[Activity]: Nothing is needed except the lines below that run from the one with "## Stage One - Exploration ##" through the one with "At this point, you", repeated exactly.

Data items
+++++

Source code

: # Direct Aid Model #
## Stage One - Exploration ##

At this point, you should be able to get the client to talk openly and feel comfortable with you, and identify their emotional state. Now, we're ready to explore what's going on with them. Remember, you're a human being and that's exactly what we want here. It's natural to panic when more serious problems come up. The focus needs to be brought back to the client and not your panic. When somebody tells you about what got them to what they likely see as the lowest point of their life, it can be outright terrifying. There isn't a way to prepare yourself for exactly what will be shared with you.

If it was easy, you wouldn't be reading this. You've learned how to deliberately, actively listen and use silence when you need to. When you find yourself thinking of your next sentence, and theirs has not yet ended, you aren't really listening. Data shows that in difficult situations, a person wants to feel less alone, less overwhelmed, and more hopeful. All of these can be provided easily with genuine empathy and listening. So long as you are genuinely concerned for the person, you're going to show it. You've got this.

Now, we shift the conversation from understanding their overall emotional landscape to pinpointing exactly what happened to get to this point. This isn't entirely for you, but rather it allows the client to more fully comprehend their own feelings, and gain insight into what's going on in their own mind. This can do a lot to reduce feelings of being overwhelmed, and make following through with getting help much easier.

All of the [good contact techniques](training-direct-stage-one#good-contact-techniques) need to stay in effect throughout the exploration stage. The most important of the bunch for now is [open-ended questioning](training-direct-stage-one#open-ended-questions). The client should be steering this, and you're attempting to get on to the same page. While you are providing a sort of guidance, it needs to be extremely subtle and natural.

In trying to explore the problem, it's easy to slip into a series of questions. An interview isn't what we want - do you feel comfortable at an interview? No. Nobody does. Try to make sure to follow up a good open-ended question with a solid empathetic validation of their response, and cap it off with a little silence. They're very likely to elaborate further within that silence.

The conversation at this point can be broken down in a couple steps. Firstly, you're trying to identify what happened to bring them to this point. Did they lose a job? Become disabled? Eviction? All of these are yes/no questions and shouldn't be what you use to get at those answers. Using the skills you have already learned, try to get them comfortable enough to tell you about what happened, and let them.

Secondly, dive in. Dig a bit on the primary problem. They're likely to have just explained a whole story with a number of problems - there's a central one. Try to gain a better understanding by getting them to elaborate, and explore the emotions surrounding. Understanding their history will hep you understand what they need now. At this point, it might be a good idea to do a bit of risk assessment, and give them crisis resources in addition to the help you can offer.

+++++

[Result of this task]:
## Stage One - Exploration ##

At this point, you should be able to get the client to talk openly and feel comfortable with you, and identify their emotional state. Now, we're ready to explore what's going on with them. Remember, you're a human being and that's exactly what we want here. It's natural to panic when more serious problems come up. The focus needs to be brought back to the client and not your panic. When somebody tells you about what got them to what they likely see as the lowest point of their life, it can be outright terrifying. There isn't a way to prepare yourself for exactly what will be shared with you.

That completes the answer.